La strage titina dei Carabinieri di Pedena nel giugno 1944

Il dono di un importante libro consente di conoscere una drammatica pagina di storia, vissuta anche da un giovane Carabiniere calabrese diventato patriota della “Osoppo”. Il volume Pedena. Un borgo istriano tra guerra e dopoguerra, curato dal docente e storico gradese Guido Rumici, è stato infatti donato alla Biblioteca “Movm Renato Del Din” da Marco Rensi, udinese di origini istriane e trentine, che deve a Pedena le sue radici familiari. Nel paese dell’Istria orientale ora croato (Pićan), vivevano infatti il padre Tullio, allora bambino, il nonno Aldo, impiegato nella miniera dell’Arsia, rapito dai partigiani titini nel maggio del 1944 e di cui ancor oggi non si conosce il destino, ed il prozio Pietro, il parroco locale, autore del prezioso diario pubblicato nel libro.

Monsignor Rensi è, infatti, testimone di quanto avviene a Pedena l’11 giugno del ‘44, il giorno in cui alcune centinaia di partigiani della Brigata Vladimir Gortan assaltano la caserma dei Carabinieri, costretti alla resa dopo dodici ore di disperata resistenza. Nonostante le rassicurazioni ricevute dal tenente ligure Angelo Finucci, comandante del presidio, parimenti assalito, della vicina Gallignana (Gračišće) e da Mons. Rensi, i prigionieri sono rinchiusi nei locali della scuola di Pedena assieme ad altri finanzieri italiani. Vengono tutti interrogati. Tra loro, ci sono anche Carabinieri che erano già stati disarmati e catturati dai tedeschi l’8 settembre ’43, in Dalmazia. A quella data, appartenevano al 23° Battaglione Mobilitato, dislocato a Segna (Senj), lo stesso reparto del pugliese Cosimo Moccia, l’osovano “Aldo”, fucilato dai militi della Decima Mas a Tramonti di Sotto il 10 dicembre 1944. Condotti a Pola, i Carabinieri erano stati costretti a prestare servizio in Istria.

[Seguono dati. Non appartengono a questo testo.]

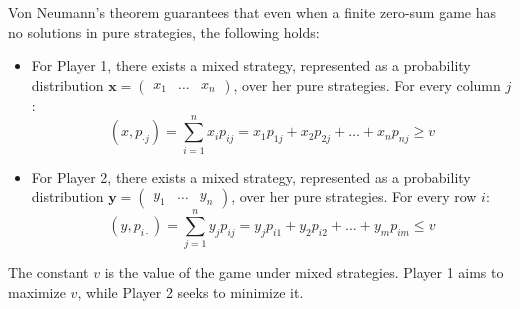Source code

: Von Neumann's theorem guarantees that even when a finite zero-sum game has no solutions in pure strategies, the following holds:
\begin{itemize}
    \item For Player 1, there exists a mixed strategy, represented as a probability distribution $\mathbf{x}=\begin{pmatrix}x_1 & \dots & x_n\end{pmatrix}$, over her pure strategies. 
        For every column $j$: 
        \[(x,p_{\cdot j})=\sum_{i=1}^nx_ip_{ij}=x_1p_{1j}+x_2p_{2j}+\dots+x_np_{nj}\geq v\]
     \item For Player 2, there exists a mixed strategy, represented as a probability distribution $\mathbf{y}=\begin{pmatrix}y_1 & \dots & y_n\end{pmatrix}$, over her pure strategies.
        For every row $i$: 
        \[(y,p_{i\cdot})=\sum_{j=1}^ny_jp_{ij}=y_jp_{i1}+y_2p_{i2}+\dots+y_mp_{im}\leq v\]
\end{itemize}
The constant $v$ is the value of the game under mixed strategies. 
Player 1 aims to maximize $v$, while Player 2 seeks to minimize it.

Conclusi gli interrogatori, iniziano le esecuzioni sommarie. Coloro che non vengono immediatamente uccisi, sono costretti, a gruppi, a lunghe marce forzate di trasferimento, nel corso delle quali altri Carabinieri vengono trucidati. Le vittime dell’Arma sono complessivamente ventiquattro. Tra i superstiti c’è il ventiduenne Saverio Mellea di Montepaone (Catanzaro), in servizio a Pedena. Le sue memorie, per tempo raccolte da Tullio Rensi e dal prof. Guido Rumici, spiegano le circostanze dell’assalto partigiano, della sua avventurosa fuga e dell’arrivo a Forame di Attimis, tra i patrioti osovani del comandante Francesco De Gregori “Bolla”, dai quali è accolto e rifocillato. Saverio diventa quindi “Cairo”, componente della squadra servizi del Battaglione Guastatori, agli ordini di Umberto Michelotti e della missione britannica. Come tale, partecipa a numerose azioni di sabotaggio, in particolare lungo la ferrovia Pontebbana, sfuggendo all’eccidio di Porzûs solo perché inviato, quel giorno, a Borgo Pecol. Dalla valle “Cairo” ha modo di sentire le raffiche dei gappisti. Nel dopoguerra, si trasferisce a Trento, come sono costretti a fare Monsignor Pietro, che vi muore nel 1967, e Tullio Rensi, che tuttora vi risiede. Saverio Mellea si è, invece, spento il 27 luglio 2011.

Jurij Cozianin
Fonte: “Pai nestris fogolârs”, Notiziario dell’Associazione Partigiani Osoppo-Friuli, ANNO IV – n. 72 – 11 ottobre 2023.